Kami beroperasi sesuai peraturan di perairan yang berjarak di atas 12 mil (19,3 km) atau Jalur III. Kapal asing saja dibiarkan, tetapi mengapa kapal dari negara sendiri malah dipermasalahkan. (Heri Budiyanta)
Sebelumnya, peristiwa serupa di Pulau Kepala juga pernah terjadi pada 4 Desember 2020. Saat itu, nelayan Natuna menangkap satu kapal cantrang asal Pati karena dituduh menangkap ikan di perairan yang berjarak kurang dari 8 mil (12,8 km) dari garis pantai. Satu hari kemudian, kapal itu dilepas setelah pemiliknya bersedia membayar ganti rugi Rp 60 juta.
Secara terpisah, Wakil Ketua Paguyuban Nelayan Cantrang Mina Santosa Kabupaten Pati Heri Budiyanto mengonfirmasi 11 kapal cantrang itu memang berasal dari daerahnya. Namun, menurut dia, nelayan Pati telah mengantongi surat keterangan melaut (SKM) untuk menangkap ikan di zona ekonomi eksklusif Indonesia (ZEEI) di WPP 711, Laut Natuna Utara.
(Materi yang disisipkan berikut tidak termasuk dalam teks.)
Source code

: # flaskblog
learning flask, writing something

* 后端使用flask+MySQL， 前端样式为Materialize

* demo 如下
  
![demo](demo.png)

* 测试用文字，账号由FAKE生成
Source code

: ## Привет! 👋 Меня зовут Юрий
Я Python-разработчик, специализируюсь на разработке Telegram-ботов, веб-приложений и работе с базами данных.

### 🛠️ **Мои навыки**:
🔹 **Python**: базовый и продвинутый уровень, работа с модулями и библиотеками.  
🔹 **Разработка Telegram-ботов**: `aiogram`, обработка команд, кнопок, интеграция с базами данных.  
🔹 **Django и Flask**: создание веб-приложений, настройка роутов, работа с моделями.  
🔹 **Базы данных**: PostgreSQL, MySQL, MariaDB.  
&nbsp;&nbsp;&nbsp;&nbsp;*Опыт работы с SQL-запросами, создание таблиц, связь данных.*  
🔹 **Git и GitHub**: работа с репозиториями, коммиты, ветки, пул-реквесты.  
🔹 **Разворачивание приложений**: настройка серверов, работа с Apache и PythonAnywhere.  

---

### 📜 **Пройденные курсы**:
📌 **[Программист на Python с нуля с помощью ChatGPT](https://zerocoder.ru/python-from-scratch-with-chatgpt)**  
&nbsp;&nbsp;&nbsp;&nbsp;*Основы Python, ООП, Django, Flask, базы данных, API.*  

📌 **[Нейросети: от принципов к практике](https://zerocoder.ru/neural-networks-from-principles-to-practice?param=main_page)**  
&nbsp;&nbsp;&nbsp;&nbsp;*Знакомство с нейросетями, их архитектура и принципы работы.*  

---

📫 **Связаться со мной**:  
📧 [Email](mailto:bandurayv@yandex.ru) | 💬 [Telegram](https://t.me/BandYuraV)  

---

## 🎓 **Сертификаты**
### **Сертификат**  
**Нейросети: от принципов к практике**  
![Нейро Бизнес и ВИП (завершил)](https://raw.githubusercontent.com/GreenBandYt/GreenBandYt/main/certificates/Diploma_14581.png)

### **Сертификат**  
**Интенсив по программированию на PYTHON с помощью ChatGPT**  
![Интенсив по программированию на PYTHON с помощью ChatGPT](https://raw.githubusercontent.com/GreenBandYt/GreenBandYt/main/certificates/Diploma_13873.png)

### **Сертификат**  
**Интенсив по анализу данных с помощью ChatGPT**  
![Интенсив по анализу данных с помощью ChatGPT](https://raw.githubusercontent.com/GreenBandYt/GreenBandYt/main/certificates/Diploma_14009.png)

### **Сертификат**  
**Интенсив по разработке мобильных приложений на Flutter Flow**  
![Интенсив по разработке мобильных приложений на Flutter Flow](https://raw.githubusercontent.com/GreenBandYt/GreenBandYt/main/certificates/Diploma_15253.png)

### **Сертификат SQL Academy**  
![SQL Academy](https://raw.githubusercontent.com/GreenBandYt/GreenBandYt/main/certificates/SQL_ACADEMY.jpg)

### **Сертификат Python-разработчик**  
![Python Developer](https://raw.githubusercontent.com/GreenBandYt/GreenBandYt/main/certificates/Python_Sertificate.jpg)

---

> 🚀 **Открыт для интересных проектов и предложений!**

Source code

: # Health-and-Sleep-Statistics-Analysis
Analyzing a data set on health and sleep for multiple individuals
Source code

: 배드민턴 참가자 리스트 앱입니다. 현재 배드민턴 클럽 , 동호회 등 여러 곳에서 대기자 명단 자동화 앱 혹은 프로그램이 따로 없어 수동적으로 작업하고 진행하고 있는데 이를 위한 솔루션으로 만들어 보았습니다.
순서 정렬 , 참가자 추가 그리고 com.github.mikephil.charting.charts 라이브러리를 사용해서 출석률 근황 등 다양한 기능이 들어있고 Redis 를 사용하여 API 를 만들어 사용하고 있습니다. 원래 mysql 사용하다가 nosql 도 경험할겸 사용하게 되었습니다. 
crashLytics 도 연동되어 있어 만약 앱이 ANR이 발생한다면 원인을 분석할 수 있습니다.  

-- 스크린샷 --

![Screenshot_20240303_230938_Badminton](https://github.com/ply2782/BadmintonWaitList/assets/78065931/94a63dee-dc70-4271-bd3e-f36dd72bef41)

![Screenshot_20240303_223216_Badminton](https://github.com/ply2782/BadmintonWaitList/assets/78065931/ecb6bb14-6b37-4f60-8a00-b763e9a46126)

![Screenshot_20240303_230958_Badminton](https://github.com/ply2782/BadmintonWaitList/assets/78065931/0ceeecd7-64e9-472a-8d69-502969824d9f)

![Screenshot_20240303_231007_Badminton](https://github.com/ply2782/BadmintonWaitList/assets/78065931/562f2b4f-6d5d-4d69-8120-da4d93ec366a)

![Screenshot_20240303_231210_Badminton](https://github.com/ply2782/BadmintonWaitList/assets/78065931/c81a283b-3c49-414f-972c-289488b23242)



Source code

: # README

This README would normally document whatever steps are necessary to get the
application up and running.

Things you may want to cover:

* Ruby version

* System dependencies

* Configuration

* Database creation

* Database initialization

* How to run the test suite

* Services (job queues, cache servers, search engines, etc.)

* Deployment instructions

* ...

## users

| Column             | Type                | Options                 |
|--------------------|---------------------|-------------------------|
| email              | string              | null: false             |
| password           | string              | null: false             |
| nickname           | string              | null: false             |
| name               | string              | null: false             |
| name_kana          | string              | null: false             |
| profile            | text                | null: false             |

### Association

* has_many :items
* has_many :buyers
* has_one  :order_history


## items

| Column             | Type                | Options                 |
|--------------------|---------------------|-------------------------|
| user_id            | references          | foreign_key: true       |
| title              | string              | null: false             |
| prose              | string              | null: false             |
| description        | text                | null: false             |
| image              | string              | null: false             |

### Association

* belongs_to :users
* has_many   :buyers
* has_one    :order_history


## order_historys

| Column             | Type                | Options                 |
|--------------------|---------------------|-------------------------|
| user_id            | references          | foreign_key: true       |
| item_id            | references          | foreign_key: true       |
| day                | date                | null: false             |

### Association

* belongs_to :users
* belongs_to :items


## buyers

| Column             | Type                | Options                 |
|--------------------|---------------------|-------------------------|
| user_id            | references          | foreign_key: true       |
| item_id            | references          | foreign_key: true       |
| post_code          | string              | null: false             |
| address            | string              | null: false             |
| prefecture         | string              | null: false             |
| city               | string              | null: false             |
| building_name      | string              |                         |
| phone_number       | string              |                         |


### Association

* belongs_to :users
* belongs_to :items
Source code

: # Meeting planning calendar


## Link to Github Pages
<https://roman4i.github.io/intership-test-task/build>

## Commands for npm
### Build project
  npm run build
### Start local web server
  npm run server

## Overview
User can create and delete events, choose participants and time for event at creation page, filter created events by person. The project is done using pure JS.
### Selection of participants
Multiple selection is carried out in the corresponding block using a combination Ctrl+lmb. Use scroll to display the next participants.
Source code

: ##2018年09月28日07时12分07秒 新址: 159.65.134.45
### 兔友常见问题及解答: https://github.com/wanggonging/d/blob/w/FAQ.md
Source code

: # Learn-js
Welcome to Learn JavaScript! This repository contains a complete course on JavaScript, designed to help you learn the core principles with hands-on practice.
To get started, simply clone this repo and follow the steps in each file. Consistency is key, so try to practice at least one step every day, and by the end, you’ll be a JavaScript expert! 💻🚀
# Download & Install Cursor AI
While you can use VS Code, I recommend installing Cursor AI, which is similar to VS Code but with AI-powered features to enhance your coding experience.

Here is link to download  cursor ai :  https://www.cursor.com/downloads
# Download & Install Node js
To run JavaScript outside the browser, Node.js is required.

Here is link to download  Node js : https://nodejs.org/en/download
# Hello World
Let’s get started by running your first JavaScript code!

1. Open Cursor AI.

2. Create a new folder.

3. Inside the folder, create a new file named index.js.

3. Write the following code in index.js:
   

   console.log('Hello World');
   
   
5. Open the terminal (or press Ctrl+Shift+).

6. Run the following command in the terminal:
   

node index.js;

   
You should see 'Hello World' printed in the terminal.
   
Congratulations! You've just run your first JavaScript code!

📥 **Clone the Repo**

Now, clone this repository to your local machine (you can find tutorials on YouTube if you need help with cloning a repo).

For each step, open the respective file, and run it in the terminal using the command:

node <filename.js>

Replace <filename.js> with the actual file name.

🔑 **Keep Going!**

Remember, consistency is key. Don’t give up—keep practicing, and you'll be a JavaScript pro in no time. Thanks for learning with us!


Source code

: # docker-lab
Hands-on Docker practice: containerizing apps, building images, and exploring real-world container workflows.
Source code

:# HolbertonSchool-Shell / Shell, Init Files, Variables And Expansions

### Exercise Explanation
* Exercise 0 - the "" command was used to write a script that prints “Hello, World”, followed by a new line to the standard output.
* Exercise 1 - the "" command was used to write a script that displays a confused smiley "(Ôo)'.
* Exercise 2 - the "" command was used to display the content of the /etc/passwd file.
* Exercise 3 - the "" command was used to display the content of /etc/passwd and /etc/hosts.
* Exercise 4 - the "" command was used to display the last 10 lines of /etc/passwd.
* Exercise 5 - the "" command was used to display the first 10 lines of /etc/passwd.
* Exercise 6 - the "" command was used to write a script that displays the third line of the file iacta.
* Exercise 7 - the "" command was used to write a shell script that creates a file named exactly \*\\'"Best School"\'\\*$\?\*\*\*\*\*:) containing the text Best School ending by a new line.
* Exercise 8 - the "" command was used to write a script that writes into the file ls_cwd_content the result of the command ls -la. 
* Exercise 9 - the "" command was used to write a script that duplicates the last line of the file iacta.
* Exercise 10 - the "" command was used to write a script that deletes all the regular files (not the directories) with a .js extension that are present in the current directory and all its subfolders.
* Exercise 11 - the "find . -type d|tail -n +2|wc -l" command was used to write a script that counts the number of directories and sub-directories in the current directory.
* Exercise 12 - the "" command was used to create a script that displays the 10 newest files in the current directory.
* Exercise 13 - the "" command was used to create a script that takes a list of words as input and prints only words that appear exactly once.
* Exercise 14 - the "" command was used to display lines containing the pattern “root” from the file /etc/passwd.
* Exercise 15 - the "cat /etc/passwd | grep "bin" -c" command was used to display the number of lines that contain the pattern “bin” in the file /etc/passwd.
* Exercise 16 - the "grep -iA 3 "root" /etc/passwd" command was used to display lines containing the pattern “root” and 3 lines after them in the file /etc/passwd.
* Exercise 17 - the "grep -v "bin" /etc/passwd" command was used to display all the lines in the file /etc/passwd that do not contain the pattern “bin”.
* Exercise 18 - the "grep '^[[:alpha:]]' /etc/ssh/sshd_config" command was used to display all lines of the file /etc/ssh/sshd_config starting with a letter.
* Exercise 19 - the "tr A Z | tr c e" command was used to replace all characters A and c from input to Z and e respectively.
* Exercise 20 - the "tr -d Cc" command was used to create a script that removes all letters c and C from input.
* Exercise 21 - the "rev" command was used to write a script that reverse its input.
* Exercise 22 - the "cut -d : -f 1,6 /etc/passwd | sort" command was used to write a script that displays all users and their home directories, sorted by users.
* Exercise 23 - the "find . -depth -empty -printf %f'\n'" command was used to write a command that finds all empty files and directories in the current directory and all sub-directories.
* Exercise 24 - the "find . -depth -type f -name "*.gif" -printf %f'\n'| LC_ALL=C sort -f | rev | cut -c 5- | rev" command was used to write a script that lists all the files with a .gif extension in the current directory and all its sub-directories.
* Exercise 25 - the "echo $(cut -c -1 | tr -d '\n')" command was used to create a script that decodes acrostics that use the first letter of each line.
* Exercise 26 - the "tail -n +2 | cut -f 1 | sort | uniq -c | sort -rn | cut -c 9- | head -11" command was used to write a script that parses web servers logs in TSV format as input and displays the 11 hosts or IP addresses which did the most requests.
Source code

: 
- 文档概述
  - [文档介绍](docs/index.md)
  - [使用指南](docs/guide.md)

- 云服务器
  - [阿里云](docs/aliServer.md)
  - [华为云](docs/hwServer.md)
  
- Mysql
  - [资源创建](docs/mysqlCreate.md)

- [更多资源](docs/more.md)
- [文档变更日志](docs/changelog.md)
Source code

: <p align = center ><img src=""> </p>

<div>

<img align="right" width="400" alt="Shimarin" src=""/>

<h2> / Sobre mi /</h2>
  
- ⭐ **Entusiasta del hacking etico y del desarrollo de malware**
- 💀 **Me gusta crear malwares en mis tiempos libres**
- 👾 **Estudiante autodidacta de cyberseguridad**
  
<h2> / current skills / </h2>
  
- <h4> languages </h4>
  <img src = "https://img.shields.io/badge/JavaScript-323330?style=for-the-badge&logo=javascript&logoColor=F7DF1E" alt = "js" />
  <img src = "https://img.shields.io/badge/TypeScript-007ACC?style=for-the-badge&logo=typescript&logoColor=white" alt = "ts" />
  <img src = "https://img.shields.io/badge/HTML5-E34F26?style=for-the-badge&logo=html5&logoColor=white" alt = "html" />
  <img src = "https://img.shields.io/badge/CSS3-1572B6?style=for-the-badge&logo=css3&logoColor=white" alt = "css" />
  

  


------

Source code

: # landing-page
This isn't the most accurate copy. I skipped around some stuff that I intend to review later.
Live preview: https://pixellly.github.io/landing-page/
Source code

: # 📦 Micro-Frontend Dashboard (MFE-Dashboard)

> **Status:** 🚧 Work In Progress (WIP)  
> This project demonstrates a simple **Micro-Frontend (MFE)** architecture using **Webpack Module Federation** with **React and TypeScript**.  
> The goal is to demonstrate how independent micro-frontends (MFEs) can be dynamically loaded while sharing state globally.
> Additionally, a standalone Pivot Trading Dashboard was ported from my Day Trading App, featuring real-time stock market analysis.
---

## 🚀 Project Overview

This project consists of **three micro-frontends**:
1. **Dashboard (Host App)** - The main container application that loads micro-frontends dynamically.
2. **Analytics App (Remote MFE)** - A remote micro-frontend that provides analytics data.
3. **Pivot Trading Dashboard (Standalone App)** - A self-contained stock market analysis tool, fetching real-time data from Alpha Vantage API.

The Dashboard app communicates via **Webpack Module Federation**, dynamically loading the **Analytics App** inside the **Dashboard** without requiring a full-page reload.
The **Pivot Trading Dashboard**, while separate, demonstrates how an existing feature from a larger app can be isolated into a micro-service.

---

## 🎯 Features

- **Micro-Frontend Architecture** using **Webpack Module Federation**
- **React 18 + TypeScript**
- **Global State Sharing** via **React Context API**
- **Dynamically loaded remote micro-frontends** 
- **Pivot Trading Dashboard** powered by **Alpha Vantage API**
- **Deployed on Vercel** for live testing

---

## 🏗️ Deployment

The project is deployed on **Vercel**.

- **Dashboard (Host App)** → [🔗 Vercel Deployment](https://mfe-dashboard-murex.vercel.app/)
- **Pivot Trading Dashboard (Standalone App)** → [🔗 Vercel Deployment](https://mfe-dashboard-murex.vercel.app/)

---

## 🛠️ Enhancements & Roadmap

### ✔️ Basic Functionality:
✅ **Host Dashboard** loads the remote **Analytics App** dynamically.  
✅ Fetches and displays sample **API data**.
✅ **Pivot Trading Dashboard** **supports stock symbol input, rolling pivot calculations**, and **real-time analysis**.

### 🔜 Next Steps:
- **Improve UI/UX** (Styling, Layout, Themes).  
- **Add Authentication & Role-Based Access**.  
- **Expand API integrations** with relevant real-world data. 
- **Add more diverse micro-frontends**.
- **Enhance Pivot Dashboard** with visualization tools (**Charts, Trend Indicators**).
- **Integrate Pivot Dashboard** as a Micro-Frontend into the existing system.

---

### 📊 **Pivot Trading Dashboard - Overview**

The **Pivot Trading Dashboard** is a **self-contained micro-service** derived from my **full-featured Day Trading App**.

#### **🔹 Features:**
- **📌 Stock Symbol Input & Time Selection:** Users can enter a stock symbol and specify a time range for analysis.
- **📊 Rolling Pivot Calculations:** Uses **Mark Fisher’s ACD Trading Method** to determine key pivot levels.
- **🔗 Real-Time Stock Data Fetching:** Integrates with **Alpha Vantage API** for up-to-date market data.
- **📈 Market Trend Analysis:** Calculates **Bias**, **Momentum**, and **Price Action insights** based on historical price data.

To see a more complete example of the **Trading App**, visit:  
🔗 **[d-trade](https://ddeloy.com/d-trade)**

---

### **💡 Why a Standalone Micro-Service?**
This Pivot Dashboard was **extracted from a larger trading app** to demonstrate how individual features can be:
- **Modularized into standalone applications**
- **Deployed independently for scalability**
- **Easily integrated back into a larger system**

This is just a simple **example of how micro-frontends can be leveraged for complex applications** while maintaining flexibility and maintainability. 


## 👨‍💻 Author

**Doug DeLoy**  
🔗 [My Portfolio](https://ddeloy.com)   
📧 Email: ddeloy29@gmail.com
”Kami beroperasi sesuai peraturan di perairan yang berjarak di atas 12 mil (19,3 km) atau Jalur III. Kapal asing saja dibiarkan, tetapi mengapa kapal dari negara sendiri malah dipermasalahkan,” kata Heri.
Pendapat Heri itu merujuk kepada Peraturan Menteri Kelautan dan Perikanan (KP) Nomor 59 Tahun 2020 tentang Jalur Penangkapan Ikan dan Alat Penangkapan Ikan di WPP RI dan Laut Lepas. Dalam Pasal 23 Ayat 4 memang disebutkan, kapal cantrang berukuran di atas 30 gros ton diizinkan beroperasi di Jalur Penangkapan Ikan III WPP 712 Laut Jawa dan ZEEI di WPP 711, Laut Natuna Utara.
Permen KP No 59/2020 itu sekaligus merevisi Permen KP No 71/2016 yang melarang penggunaan cantrang, dogol, dan pukat udang. Belakangan, nelayan tradisional di Natuna dan juga di Masalembu, Jawa Timur, ramai-ramai menolak Permen KP No 59/2020 karena penggunaan cantrang dinilai tidak ramah lingkungan dan berpotensi memicu penangkapan ikan berlebih.
Pada 29 Januari 2021, enam perwakilan nelayan Kepri menemui Menteri KP Sakti Wahyu Trenggono di Jakarta. Dalam pertemuan itu, Trenggono menegaskan, Permen KP No 59/2020 belum diberlakukan. Ia menyatakan, KKP masih mengkaji dan mengevaluasi beberapa kebijakan kontroversial yang terdapat dalam permen tersebut, salah satunya mengenai cantrang.
Simpang siur
Pada 11 Februari 2021, giliran perwakilan nelayan Jawa Tengah yang menemui Trenggono di Jakarta. Empat hari berselang, nelayan cantrang di pantai utara Jawa Tengah mendeklarasikan pergantian alat tangkap dari cantrang ke jaring tarik berkantong yang diklaim lebih ramah lingkungan.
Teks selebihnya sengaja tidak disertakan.